Would you output the entries below only from the line containing "## Run code" through the line containing "use a property", exactly as they stand and with both ends included?

_STUDY MATERIAL_
------------------------------------------------------------------------
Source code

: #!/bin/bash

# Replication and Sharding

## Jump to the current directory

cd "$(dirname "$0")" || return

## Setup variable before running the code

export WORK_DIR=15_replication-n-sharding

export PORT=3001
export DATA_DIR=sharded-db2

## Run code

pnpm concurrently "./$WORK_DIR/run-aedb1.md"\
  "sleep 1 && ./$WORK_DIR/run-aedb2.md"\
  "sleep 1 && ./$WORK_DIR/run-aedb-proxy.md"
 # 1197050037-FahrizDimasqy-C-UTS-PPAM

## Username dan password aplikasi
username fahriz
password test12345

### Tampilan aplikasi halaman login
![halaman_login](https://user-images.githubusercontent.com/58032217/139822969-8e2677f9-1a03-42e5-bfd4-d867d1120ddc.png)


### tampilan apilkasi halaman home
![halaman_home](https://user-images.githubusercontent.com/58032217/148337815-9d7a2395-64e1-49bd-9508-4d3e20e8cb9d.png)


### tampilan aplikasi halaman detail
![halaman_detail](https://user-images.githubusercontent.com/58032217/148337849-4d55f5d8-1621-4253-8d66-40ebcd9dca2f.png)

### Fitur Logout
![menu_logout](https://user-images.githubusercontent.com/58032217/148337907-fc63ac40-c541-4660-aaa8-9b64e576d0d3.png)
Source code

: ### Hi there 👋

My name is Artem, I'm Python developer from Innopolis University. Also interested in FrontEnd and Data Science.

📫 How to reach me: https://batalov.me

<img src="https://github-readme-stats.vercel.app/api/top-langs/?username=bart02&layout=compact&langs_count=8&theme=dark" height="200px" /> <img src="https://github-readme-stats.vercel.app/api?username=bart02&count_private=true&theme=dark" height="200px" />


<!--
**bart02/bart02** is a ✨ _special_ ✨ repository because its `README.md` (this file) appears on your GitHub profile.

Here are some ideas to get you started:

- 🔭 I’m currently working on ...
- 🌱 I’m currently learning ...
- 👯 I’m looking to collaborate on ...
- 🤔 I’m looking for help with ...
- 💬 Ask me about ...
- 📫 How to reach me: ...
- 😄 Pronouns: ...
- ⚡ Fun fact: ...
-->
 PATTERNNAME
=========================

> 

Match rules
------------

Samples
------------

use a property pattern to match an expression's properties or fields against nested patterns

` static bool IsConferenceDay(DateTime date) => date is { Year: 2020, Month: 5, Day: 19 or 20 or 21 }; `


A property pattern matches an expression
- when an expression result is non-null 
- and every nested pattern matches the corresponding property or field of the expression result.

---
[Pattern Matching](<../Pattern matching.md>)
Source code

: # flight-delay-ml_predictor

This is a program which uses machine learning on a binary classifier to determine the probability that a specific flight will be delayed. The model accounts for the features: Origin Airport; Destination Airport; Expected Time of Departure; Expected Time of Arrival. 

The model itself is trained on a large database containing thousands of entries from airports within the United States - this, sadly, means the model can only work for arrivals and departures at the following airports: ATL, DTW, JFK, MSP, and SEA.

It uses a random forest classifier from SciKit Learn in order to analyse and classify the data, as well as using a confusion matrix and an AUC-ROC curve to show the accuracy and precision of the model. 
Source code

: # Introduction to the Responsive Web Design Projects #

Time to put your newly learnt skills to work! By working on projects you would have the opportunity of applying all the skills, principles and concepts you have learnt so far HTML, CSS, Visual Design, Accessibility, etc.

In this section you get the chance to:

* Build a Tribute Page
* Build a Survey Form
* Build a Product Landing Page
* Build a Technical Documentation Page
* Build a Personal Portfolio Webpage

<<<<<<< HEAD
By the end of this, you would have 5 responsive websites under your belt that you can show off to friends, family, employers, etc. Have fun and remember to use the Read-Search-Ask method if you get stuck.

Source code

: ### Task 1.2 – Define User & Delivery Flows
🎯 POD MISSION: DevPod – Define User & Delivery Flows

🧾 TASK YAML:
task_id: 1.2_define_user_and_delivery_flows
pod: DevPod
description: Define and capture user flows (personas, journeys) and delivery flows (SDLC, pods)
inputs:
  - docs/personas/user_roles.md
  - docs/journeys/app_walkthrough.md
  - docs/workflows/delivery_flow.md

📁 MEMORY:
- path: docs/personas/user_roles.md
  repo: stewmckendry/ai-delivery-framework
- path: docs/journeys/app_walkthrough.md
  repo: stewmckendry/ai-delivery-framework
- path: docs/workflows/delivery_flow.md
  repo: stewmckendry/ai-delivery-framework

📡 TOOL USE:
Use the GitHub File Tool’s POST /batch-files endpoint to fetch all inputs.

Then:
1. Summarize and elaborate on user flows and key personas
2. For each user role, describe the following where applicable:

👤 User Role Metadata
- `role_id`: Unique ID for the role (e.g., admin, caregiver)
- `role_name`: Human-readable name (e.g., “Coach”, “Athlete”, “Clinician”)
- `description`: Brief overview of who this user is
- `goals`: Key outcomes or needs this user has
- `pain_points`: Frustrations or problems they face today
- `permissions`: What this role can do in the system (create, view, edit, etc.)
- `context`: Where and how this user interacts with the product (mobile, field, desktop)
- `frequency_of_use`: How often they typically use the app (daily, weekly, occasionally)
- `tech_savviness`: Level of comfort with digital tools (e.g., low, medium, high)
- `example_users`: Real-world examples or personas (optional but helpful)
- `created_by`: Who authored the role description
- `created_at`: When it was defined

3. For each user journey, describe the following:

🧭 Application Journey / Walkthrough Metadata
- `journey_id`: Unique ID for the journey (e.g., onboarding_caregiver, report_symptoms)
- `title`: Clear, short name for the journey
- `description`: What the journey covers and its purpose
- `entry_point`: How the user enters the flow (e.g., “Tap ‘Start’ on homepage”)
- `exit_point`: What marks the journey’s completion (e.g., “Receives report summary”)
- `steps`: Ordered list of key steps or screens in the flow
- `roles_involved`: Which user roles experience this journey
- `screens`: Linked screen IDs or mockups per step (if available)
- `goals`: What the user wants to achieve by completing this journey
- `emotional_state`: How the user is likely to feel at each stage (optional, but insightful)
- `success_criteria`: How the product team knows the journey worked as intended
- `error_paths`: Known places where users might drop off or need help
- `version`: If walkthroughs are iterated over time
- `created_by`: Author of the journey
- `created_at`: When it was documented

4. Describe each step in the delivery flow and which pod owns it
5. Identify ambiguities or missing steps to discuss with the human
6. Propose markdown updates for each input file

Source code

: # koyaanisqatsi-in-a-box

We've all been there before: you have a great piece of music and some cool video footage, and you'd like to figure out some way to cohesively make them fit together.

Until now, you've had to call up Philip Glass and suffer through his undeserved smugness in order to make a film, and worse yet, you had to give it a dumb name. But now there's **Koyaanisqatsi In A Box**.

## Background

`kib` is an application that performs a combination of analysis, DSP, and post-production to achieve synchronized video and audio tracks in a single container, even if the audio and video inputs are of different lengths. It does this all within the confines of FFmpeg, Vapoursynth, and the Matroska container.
------------------------------------------------------------------------
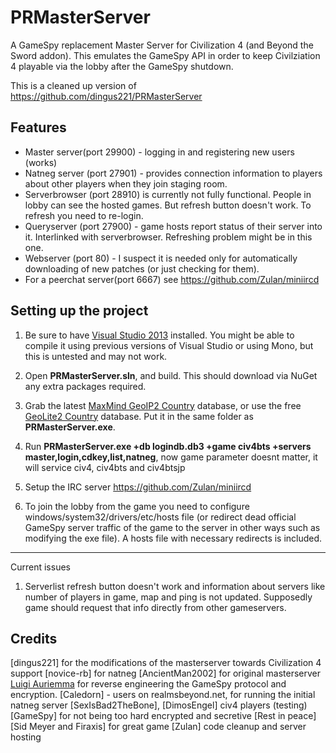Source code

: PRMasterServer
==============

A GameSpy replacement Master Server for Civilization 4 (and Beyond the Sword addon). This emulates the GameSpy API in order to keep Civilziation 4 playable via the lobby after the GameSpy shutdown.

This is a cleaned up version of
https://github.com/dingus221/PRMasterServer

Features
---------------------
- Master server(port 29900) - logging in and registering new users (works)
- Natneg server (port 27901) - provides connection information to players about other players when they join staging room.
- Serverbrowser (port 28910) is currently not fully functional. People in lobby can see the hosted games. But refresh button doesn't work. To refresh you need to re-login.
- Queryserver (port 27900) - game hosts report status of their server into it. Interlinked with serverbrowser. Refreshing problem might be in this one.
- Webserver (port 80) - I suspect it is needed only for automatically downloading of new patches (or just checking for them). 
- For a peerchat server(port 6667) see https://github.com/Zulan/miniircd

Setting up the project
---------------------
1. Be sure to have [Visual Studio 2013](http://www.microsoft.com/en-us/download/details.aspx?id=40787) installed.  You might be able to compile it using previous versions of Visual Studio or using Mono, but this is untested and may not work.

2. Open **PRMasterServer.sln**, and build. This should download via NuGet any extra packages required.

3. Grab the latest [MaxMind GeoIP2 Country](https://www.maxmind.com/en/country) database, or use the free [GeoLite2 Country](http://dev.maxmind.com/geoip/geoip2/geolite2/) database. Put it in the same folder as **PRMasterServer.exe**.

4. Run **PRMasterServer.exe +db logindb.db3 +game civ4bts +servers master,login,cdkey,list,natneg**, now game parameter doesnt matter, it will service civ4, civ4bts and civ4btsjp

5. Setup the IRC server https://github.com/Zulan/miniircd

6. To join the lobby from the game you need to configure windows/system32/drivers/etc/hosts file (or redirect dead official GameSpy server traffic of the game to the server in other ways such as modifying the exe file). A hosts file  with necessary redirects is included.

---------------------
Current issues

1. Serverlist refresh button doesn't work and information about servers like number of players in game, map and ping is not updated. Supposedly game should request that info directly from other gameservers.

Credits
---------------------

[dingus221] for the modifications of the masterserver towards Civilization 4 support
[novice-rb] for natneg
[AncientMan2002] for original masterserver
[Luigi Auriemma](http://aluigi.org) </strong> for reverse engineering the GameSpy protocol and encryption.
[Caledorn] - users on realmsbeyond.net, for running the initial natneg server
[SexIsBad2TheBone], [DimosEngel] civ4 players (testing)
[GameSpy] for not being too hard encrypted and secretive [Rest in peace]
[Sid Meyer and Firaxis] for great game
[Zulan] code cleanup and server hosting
------------------------------------------------------------------------
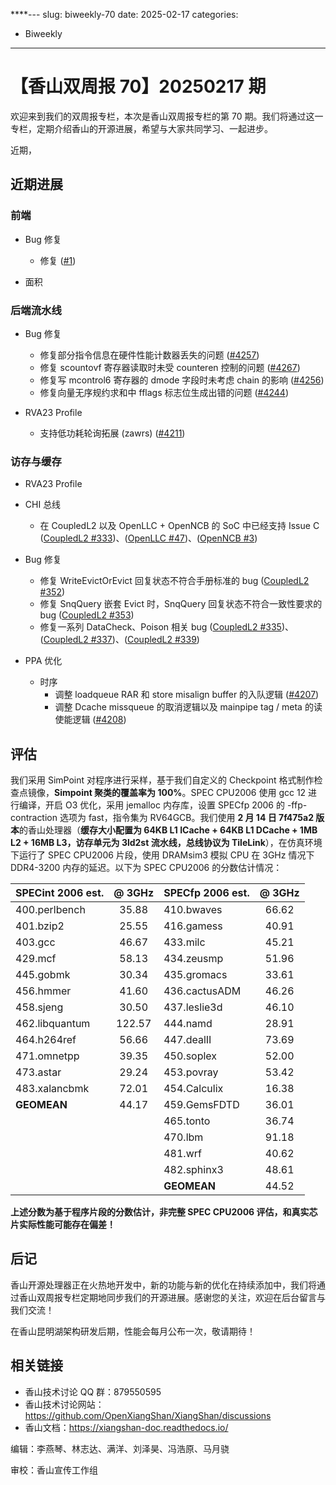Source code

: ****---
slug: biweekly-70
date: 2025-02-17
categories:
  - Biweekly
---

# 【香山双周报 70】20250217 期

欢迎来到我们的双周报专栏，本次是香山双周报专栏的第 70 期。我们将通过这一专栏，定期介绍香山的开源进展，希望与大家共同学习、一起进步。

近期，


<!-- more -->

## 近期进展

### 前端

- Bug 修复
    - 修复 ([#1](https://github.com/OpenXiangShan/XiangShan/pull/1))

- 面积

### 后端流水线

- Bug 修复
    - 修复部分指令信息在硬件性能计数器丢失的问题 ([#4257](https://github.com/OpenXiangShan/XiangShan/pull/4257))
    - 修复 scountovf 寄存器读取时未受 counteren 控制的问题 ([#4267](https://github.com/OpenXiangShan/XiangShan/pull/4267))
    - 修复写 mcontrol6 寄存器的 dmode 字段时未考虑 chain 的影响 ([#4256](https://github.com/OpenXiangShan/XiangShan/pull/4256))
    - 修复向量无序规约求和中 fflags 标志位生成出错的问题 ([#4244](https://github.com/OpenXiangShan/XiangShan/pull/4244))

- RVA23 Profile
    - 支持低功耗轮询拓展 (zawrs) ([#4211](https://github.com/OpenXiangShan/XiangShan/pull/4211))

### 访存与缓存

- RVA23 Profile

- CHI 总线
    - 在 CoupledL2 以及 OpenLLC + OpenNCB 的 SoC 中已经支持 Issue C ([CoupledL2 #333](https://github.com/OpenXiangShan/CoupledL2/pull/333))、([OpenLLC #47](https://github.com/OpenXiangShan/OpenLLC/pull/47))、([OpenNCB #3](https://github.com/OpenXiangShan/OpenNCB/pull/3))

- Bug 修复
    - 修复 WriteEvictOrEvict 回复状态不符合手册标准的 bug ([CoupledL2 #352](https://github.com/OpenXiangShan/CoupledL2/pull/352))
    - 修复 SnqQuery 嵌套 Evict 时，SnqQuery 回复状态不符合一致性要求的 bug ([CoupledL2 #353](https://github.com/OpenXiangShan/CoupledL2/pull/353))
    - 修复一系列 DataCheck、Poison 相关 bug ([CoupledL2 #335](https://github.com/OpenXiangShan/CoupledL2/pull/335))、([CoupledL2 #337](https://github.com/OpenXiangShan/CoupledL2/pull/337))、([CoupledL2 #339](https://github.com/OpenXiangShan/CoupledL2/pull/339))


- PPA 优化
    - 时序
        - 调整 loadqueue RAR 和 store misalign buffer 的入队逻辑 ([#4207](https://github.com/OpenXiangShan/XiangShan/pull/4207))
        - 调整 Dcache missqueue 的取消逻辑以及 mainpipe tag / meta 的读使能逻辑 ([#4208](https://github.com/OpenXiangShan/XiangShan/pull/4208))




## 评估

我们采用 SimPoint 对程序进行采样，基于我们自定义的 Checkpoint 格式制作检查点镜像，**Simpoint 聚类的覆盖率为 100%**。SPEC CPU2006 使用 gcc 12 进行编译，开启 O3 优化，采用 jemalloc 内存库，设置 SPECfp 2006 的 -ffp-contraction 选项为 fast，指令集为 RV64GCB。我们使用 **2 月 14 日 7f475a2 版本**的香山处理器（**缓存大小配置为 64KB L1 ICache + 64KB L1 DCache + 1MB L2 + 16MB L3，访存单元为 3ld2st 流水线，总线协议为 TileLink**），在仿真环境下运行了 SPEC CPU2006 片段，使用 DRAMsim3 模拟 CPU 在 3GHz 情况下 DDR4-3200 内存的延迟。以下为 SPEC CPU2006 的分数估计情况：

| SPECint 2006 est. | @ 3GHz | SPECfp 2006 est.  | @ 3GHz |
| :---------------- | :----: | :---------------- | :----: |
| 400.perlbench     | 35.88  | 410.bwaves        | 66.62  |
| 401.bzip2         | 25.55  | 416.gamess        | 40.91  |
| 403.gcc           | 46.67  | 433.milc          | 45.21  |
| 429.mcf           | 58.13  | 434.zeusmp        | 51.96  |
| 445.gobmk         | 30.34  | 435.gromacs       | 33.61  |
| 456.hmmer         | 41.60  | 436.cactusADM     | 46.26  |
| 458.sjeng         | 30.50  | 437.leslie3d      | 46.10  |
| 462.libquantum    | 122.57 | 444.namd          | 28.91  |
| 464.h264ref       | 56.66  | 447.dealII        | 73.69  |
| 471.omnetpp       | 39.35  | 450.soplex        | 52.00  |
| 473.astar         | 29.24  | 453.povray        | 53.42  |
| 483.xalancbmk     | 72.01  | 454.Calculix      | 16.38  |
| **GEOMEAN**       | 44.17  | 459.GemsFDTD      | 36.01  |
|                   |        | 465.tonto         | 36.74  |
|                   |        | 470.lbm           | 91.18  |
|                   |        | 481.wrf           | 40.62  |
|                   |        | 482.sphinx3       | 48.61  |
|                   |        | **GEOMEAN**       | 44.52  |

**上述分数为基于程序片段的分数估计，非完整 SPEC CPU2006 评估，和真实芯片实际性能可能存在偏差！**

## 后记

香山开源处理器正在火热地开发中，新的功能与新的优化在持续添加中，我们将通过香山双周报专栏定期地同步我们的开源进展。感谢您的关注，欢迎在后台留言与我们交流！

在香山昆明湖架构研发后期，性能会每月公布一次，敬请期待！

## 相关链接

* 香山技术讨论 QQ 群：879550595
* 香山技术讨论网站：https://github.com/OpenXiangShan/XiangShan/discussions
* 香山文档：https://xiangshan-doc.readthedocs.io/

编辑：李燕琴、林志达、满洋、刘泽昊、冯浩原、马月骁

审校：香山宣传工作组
------------------------------------------------------------------------
_TASK RESPONSE_
## Run code

pnpm concurrently "./$WORK_DIR/run-aedb1.md"\
  "sleep 1 && ./$WORK_DIR/run-aedb2.md"\
  "sleep 1 && ./$WORK_DIR/run-aedb-proxy.md"
 # 1197050037-FahrizDimasqy-C-UTS-PPAM

## Username dan password aplikasi
username fahriz
password test12345

### Tampilan aplikasi halaman login
![halaman_login](https://user-images.githubusercontent.com/58032217/139822969-8e2677f9-1a03-42e5-bfd4-d867d1120ddc.png)


### tampilan apilkasi halaman home
![halaman_home](https://user-images.githubusercontent.com/58032217/148337815-9d7a2395-64e1-49bd-9508-4d3e20e8cb9d.png)


### tampilan aplikasi halaman detail
![halaman_detail](https://user-images.githubusercontent.com/58032217/148337849-4d55f5d8-1621-4253-8d66-40ebcd9dca2f.png)

### Fitur Logout
![menu_logout](https://user-images.githubusercontent.com/58032217/148337907-fc63ac40-c541-4660-aaa8-9b64e576d0d3.png)
Source code

: ### Hi there 👋

My name is Artem, I'm Python developer from Innopolis University. Also interested in FrontEnd and Data Science.

📫 How to reach me: https://batalov.me

<img src="https://github-readme-stats.vercel.app/api/top-langs/?username=bart02&layout=compact&langs_count=8&theme=dark" height="200px" /> <img src="https://github-readme-stats.vercel.app/api?username=bart02&count_private=true&theme=dark" height="200px" />


<!--
**bart02/bart02** is a ✨ _special_ ✨ repository because its `README.md` (this file) appears on your GitHub profile.

Here are some ideas to get you started:

- 🔭 I’m currently working on ...
- 🌱 I’m currently learning ...
- 👯 I’m looking to collaborate on ...
- 🤔 I’m looking for help with ...
- 💬 Ask me about ...
- 📫 How to reach me: ...
- 😄 Pronouns: ...
- ⚡ Fun fact: ...
-->
 PATTERNNAME
=========================

> 

Match rules
------------

Samples
------------

use a property pattern to match an expression's properties or fields against nested patterns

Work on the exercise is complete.